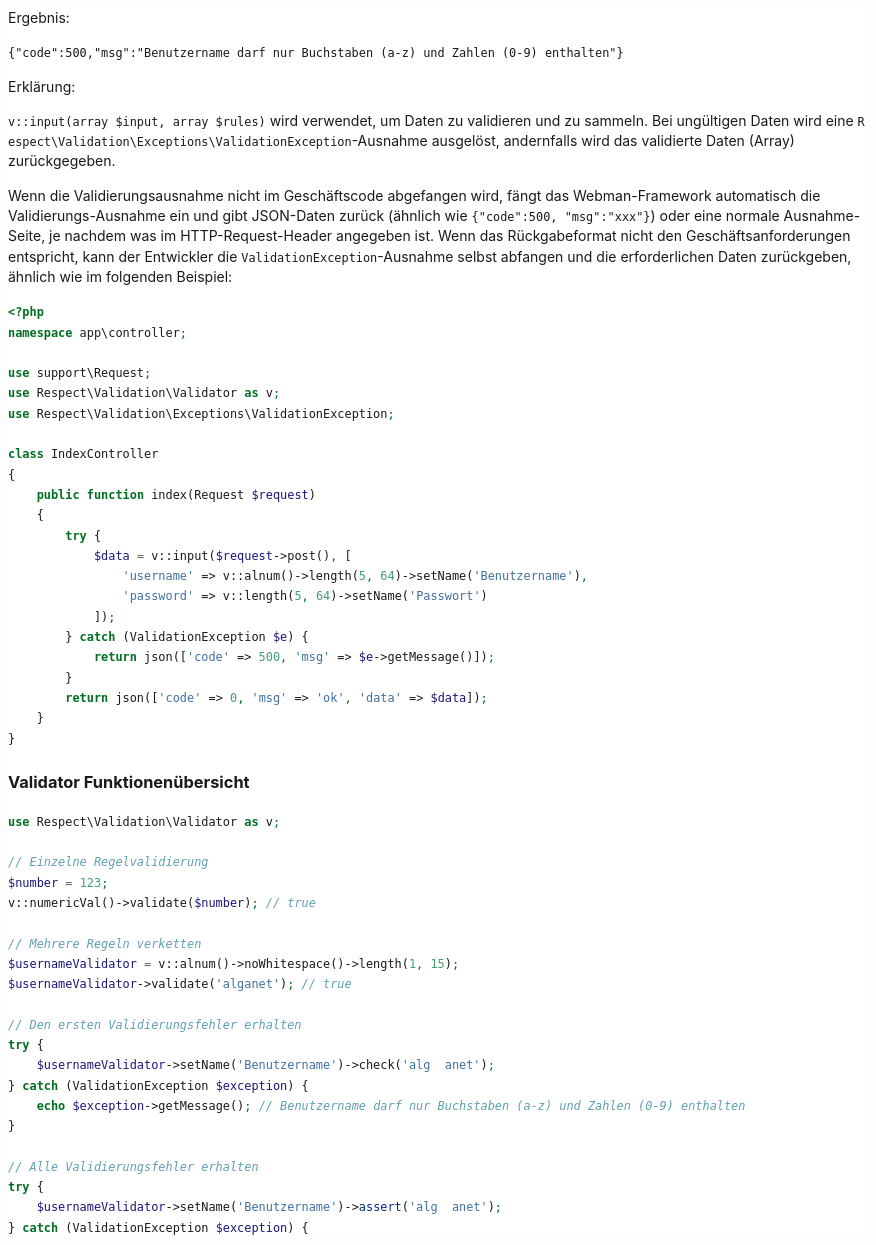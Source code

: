 Ergebnis:

`{"code":500,"msg":"Benutzername darf nur Buchstaben (a-z) und Zahlen (0-9) enthalten"}`

Erklärung:

`v::input(array $input, array $rules)` wird verwendet, um Daten zu validieren und zu sammeln. Bei ungültigen Daten wird eine `Respect\Validation\Exceptions\ValidationException`-Ausnahme ausgelöst, andernfalls wird das validierte Daten (Array) zurückgegeben.

Wenn die Validierungsausnahme nicht im Geschäftscode abgefangen wird, fängt das Webman-Framework automatisch die Validierungs-Ausnahme ein und gibt JSON-Daten zurück (ähnlich wie `{"code":500, "msg":"xxx"}`) oder eine normale Ausnahme-Seite, je nachdem was im HTTP-Request-Header angegeben ist. Wenn das Rückgabeformat nicht den Geschäftsanforderungen entspricht, kann der Entwickler die `ValidationException`-Ausnahme selbst abfangen und die erforderlichen Daten zurückgeben, ähnlich wie im folgenden Beispiel:

```php
<?php
namespace app\controller;

use support\Request;
use Respect\Validation\Validator as v;
use Respect\Validation\Exceptions\ValidationException;

class IndexController
{
    public function index(Request $request)
    {
        try {
            $data = v::input($request->post(), [
                'username' => v::alnum()->length(5, 64)->setName('Benutzername'),
                'password' => v::length(5, 64)->setName('Passwort')
            ]);
        } catch (ValidationException $e) {
            return json(['code' => 500, 'msg' => $e->getMessage()]);
        }
        return json(['code' => 0, 'msg' => 'ok', 'data' => $data]);
    }
}
```

### Validator Funktionenübersicht

```php
use Respect\Validation\Validator as v;

// Einzelne Regelvalidierung
$number = 123;
v::numericVal()->validate($number); // true

// Mehrere Regeln verketten
$usernameValidator = v::alnum()->noWhitespace()->length(1, 15);
$usernameValidator->validate('alganet'); // true

// Den ersten Validierungsfehler erhalten
try {
    $usernameValidator->setName('Benutzername')->check('alg  anet');
} catch (ValidationException $exception) {
    echo $exception->getMessage(); // Benutzername darf nur Buchstaben (a-z) und Zahlen (0-9) enthalten
}

// Alle Validierungsfehler erhalten
try {
    $usernameValidator->setName('Benutzername')->assert('alg  anet');
} catch (ValidationException $exception) {
```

# Your objective
Find and copy each line above that includes the string "Validierungsfehler".

# Answer for this exercise
// Den ersten Validierungsfehler erhalten
// Alle Validierungsfehler erhalten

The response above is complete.